Brief: Starting at the first line of the records and stopping at the line that contains "Each file defines", transcribe every line exactly and leave out the pictures.

Information supplied:
++++++++++

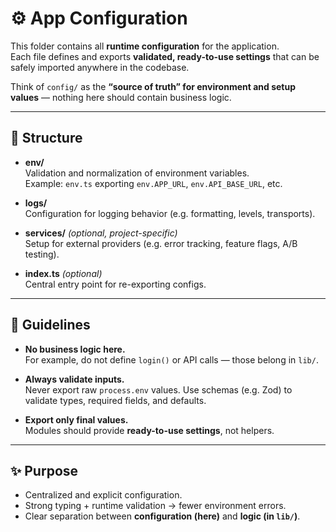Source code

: # ⚙️ App Configuration

This folder contains all **runtime configuration** for the application.  
Each file defines and exports **validated, ready-to-use settings** that can be safely imported anywhere in the codebase.  

Think of `config/` as the **“source of truth” for environment and setup values** — nothing here should contain business logic.

---

## 📂 Structure

- **env/**  
  Validation and normalization of environment variables.  
  Example: `env.ts` exporting `env.APP_URL`, `env.API_BASE_URL`, etc.

- **logs/**  
  Configuration for logging behavior (e.g. formatting, levels, transports).

- **services/** *(optional, project-specific)*  
  Setup for external providers (e.g. error tracking, feature flags, A/B testing).  

- **index.ts** *(optional)*  
  Central entry point for re-exporting configs.

---

## 🔑 Guidelines

- **No business logic here.**  
  For example, do not define `login()` or API calls — those belong in `lib/`.

- **Always validate inputs.**  
  Never export raw `process.env` values. Use schemas (e.g. Zod) to validate types, required fields, and defaults.  

- **Export only final values.**  
  Modules should provide **ready-to-use settings**, not helpers.  

---

## ✨ Purpose

- Centralized and explicit configuration.  
- Strong typing + runtime validation → fewer environment errors.  
- Clear separation between **configuration (here)** and **logic (in `lib/`)**.  
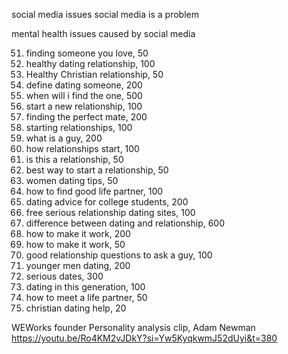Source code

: social media issues
social media is a problem

mental health issues caused by social media

51. finding someone you love, 50
52. healthy dating relationship, 100
53. Healthy Christian relationship, 50
54. define dating someone, 200
55. when will i find the one, 500
56. start a new relationship, 100
57. finding the perfect mate, 200
58. starting relationships, 100
59. what is a guy, 200
60. how relationships start, 100
61. is this a relationship, 50
62. best way to start a relationship, 50
63. women dating tips, 50
64. how to find good life partner, 100
65. dating advice for college students, 200
66. free serious relationship dating sites, 100
67. difference between dating and relationship, 600
68. how to make it work, 200
69. how to make it work, 50
70. good relationship questions to ask a guy, 100
71. younger men dating, 200
72. serious dates, 300
73. dating in this generation, 100
74. how to meet a life partner, 50
75. christian dating help, 20


WEWorks founder Personality analysis clip, Adam Newman
https://youtu.be/Ro4KM2vJDkY?si=Yw5KyqkwmJ52dUyi&t=380
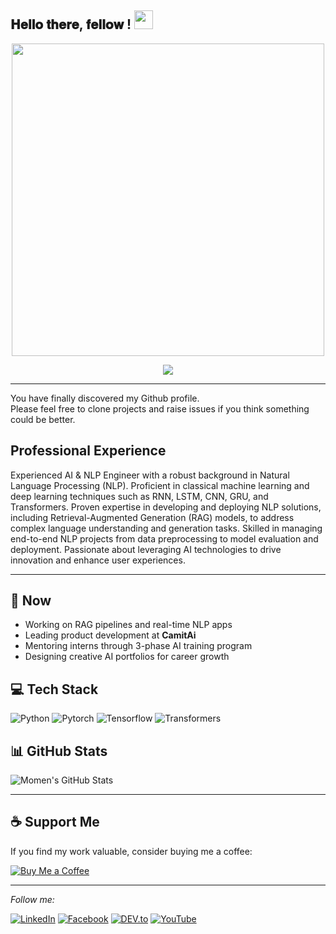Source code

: <h2> 𝐇𝐞𝐥𝐥𝐨 𝐭𝐡𝐞𝐫𝐞, 𝐟𝐞𝐥𝐥𝐨𝐰 <Robots/>! <img src="https://media4.giphy.com/media/v1.Y2lkPTc5MGI3NjExcW1qczJiM2owMjc1bW9tMWEwcjJ3cWdwaDlmOW1jNGZjaHJ1cTkzZSZlcD12MV9pbnRlcm5hbF9naWZfYnlfaWQmY3Q9Zw/Rlwz4m0aHgXH13jyrE/giphy.webp" width="30px"></h2>

<div align="center" width="50">

<p align="center">
  <img src="https://github.com/Momen2410/img/blob/main/WelcometoMomensGitHub1-ezgif.com-resize.gif" width="500"/>
</p>

<p align="center">
  <img src="https://readme-typing-svg.herokuapp.com?color=%2336BCF7&lines=AI+Engineer+%7C+NLP+Specialist;Founder+of+CamitAi;Tech+is+my+playground+%F0%9F%A4%96" />
</p>

---

</div>

You have finally discovered my Github profile. <br>
Please feel free to clone projects and raise issues if you think something could be better.


<div style="direction: ltr; text-align: left;">
  <h2><strong>Professional Experience</strong></h2>
  <p>
    Experienced AI & NLP Engineer with a robust background in Natural Language Processing (NLP). Proficient in classical machine learning and deep learning   
    techniques such as RNN, LSTM, CNN, GRU, and Transformers. Proven expertise in developing and deploying NLP solutions, including Retrieval-Augmented Generation 
    (RAG) models, to address complex language understanding and generation tasks. Skilled in managing end-to-end NLP projects from data preprocessing to model 
    evaluation and deployment. Passionate about leveraging AI technologies to drive innovation and enhance user experiences.
  </p>
</div>

---

<h2>🔭 Now</h2>
<ul>
  <li>Working on RAG pipelines and real-time NLP apps</li>
  <li>Leading product development at <strong>CamitAi</strong></li>
  <li>Mentoring interns through 3-phase AI training program</li>
  <li>Designing creative AI portfolios for career growth</li>
</ul>


<h2>💻 Tech Stack</h2>

![Python](https://img.shields.io/badge/-Python-333333?style=flat&logo=python)
![Pytorch](https://img.shields.io/badge/-PyTorch-EE4C2C?style=flat&logo=pytorch&logoColor=white)
![Tensorflow](https://img.shields.io/badge/-TensorFlow-FF6F00?style=flat&logo=tensorflow&logoColor=white)
![Transformers](https://img.shields.io/badge/-Huggingface-yellow?style=flat&logo=huggingface)

<h2>📊 GitHub Stats</h2>

![Momen's GitHub Stats](https://github-readme-stats.vercel.app/api?username=Momen-Walied&show_icons=true&theme=radical)

---

## ☕ Support Me

If you find my work valuable, consider buying me a coffee:

[![Buy Me a Coffee](https://img.shields.io/badge/-Buy%20Me%20a%20Coffee-yellow?style=flat-square&logo=buy-me-a-coffee&logoColor=black)](https://www.buymeacoffee.com/Momen-Walied)

---

<i>Follow me:</i><br>

<a href="https://www.linkedin.com/in/momen-walied-635146235/" target="_blank"><img src="https://img.shields.io/badge/LinkedIn-%230077B5.svg?&style=flat-square&logo=linkedin&logoColor=white" alt="LinkedIn"></a>
<a href="https://www.facebook.com/profile.php?id=100070366487079" target="_blank"><img src="https://img.shields.io/badge/Facebook-%231877F2.svg?&style=flat-square&logo=facebook&logoColor=white" alt="Facebook"></a>
<a href="https://dev.to/momen_walied" target="_blank"><img src="https://img.shields.io/badge/DEV-%230A0A0A.svg?&style=flat-square&logo=DEV.to&logoColor=white" alt="DEV.to"></a>
<a href="https://www.youtube.com/@Momen-Walied/" target="_blank"><img src="https://img.shields.io/badge/Momen--Walied-%23FF0000.svg?&style=flat-square&logo=YouTube&logoColor=white" alt="YouTube"></a>

</div>
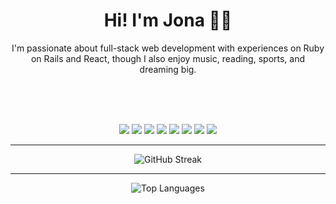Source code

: <h1 align="center">Hi! I'm Jona 🧑‍💻</h1>
<p align="center">I'm passionate about full-stack web development with experiences on Ruby on Rails and React, though I also enjoy music, reading, sports, and dreaming big.
</p>

<br />
<br />
<br />

<p align="center">
  <img src="https://img.shields.io/badge/Ruby_on_Rails-CC0000?style=for-the-badge&logo=ruby-on-rails&logoColor=white" />
  <img src="https://img.shields.io/badge/PHP-777BB4?style=for-the-badge&logo=php&logoColor=white" />
  <img src="https://img.shields.io/badge/JavaScript-F7DF1E?style=for-the-badge&logo=javascript&logoColor=black" />
  <img src="https://img.shields.io/badge/React-20232A?style=for-the-badge&logo=react&logoColor=61DAFB" />
  <img src="https://img.shields.io/badge/Vue.js-35495E?style=for-the-badge&logo=vue.js&logoColor=4FC08D" />
  <img src="https://img.shields.io/badge/PostgreSQL-316192?style=for-the-badge&logo=postgresql&logoColor=white" />
  <img src="https://img.shields.io/badge/Tailwind_CSS-38B2AC?style=for-the-badge&logo=tailwind-css&logoColor=white" />
  <img src="https://img.shields.io/badge/Alpine.js-8BC0D0?style=for-the-badge&logo=alpine.js&logoColor=white" />
</p>

---

<p align="center">
  <img src="https://github-readme-streak-stats.herokuapp.com/?user=Jonattb&theme=dark&hide_border=true" alt="GitHub Streak" />
</p>

---

<p align="center">
  <img src="https://github-readme-stats.vercel.app/api/top-langs/?username=Jonattb&theme=dark&show_icons=true&hide_border=true&layout=compact" alt="Top Languages" />
</p>

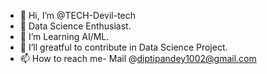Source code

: - 👋 Hi, I’m @TECH-Devil-tech
- 👀 Data Science Enthusiast.
- 🌱 I’m Learning AI/ML. 
- 💞️ I’ll greatful to contribute in Data Science Project.
- 📫 How to reach me- Mail @diptipandey1002@gmail.com

<!---
TECH-Devil-tech/TECH-Devil-tech is a ✨ special ✨ repository because its `README.md` (this file) appears on your GitHub profile.
You can click the Preview link to take a look at your changes.
--->
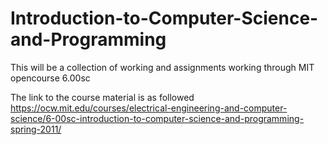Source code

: # Introduction-to-Computer-Science-and-Programming

This will be a collection of working and assignments working through MIT opencourse 6.00sc

The link to the course material is as followed
https://ocw.mit.edu/courses/electrical-engineering-and-computer-science/6-00sc-introduction-to-computer-science-and-programming-spring-2011/
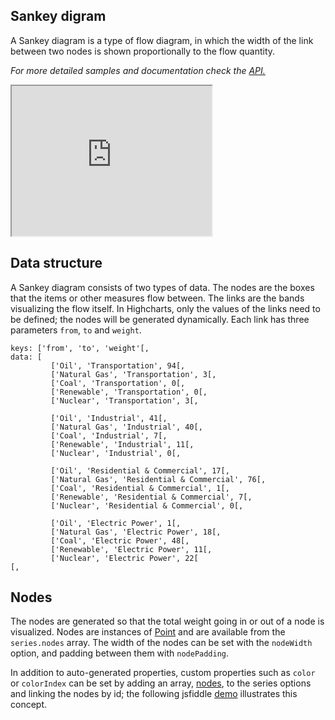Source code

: Sankey digram
-------------

A Sankey diagram is a type of flow diagram, in which the width of the link between two nodes is shown proportionally to the flow quantity.

_For more detailed samples and documentation check the [API.](http://api.highcharts.com/highcharts/plotOptions.sankey)_

<iframe width="320" height="240" src="https://www.highcharts.com/samples/embed/highcharts/demo/sankey-diagram"></iframe>

Data structure
--------------

A Sankey diagram consists of two types of data. The nodes are the boxes that the items or other measures flow between. The links are the bands visualizing the flow itself. In Highcharts, only the values of the links need to be defined; the nodes will be generated dynamically. Each link has three parameters `from`, `to` and `weight`.

    
    keys: ['from', 'to', 'weight'[,
    data: [
             ['Oil', 'Transportation', 94[,
             ['Natural Gas', 'Transportation', 3[,
             ['Coal', 'Transportation', 0[,
             ['Renewable', 'Transportation', 0[,
             ['Nuclear', 'Transportation', 3[,
    
             ['Oil', 'Industrial', 41[,
             ['Natural Gas', 'Industrial', 40[,
             ['Coal', 'Industrial', 7[,
             ['Renewable', 'Industrial', 11[,
             ['Nuclear', 'Industrial', 0[,
    
             ['Oil', 'Residential & Commercial', 17[,
             ['Natural Gas', 'Residential & Commercial', 76[,
             ['Coal', 'Residential & Commercial', 1[,
             ['Renewable', 'Residential & Commercial', 7[,
             ['Nuclear', 'Residential & Commercial', 0[,
    
             ['Oil', 'Electric Power', 1[,
             ['Natural Gas', 'Electric Power', 18[,
             ['Coal', 'Electric Power', 48[,
             ['Renewable', 'Electric Power', 11[,
             ['Nuclear', 'Electric Power', 22[
    [,
    

Nodes
-----

The nodes are generated so that the total weight going in or out of a node is visualized. Nodes are instances of [Point](https://api.highcharts.com/class-reference/Highcharts.Point) and are available from the `series.nodes` array. The width of the nodes can be set with the `nodeWidth` option, and padding between them with `nodePadding`.

In addition to auto-generated properties, custom properties such as `color` or `colorIndex` can be set by adding an array, [nodes](http://api.highcharts.com/highcharts/series.sankey.nodes), to the series options and linking the nodes by id; the following jsfiddle [demo](http://jsfiddle.net/gh/get/library/pure/highcharts/highcharts/tree/master/samples/highcharts/plotoptions/sankey-inverted/) illustrates this concept.
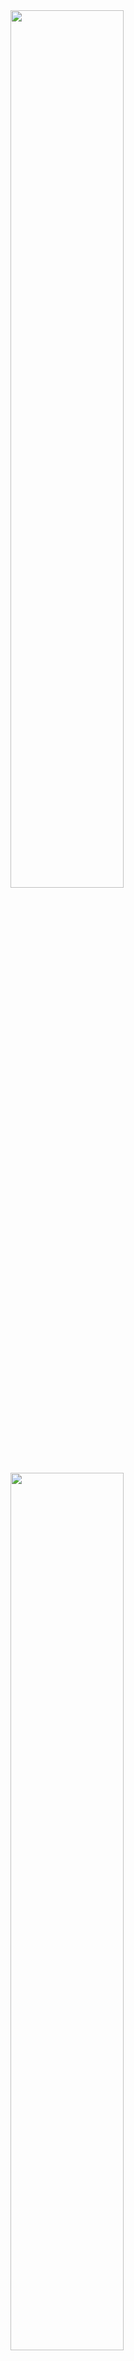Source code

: <a href="https://github.com/MolikoDeveloper">
  <img width="60%" src="https://github-readme-stats.vercel.app/api?username=MolikoDeveloper&show_icons=true&hide_border=true&count_private=true&include_all_commits=true&theme=dracula" />
</a>
<a href="https://github.com/MolikoDeveloper">
  <img width="60%" src="https://github-readme-stats.vercel.app/api/top-langs/?username=MolikoDeveloper&hide_border=true&layout=compact&theme=dracula" />
</a>
<a href="https://github.com/MolikoDeveloper/TwitchTS">
  <img width="60%" src="https://github-readme-stats.vercel.app/api/pin/?username=MolikoDeveloper&repo=TwitchTS&theme=dracula"/>
</a>
<a href="https://github.com/MolikoDeveloper/pwsh-backup-Outlook">
  <img width="60%" src="https://github-readme-stats.vercel.app/api/pin/?username=MolikoDeveloper&repo=pwsh-backup-Outlook&theme=dracula"/>
</a>
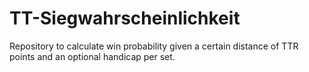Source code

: # TT-Siegwahrscheinlichkeit
Repository to calculate win probability given a certain distance of TTR points and an optional handicap per set.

++++++++++

Response to this task:
Source code

: # ⚙️ App Configuration

This folder contains all **runtime configuration** for the application.  
Each file defines and exports **validated, ready-to-use settings** that can be safely imported anywhere in the codebase.  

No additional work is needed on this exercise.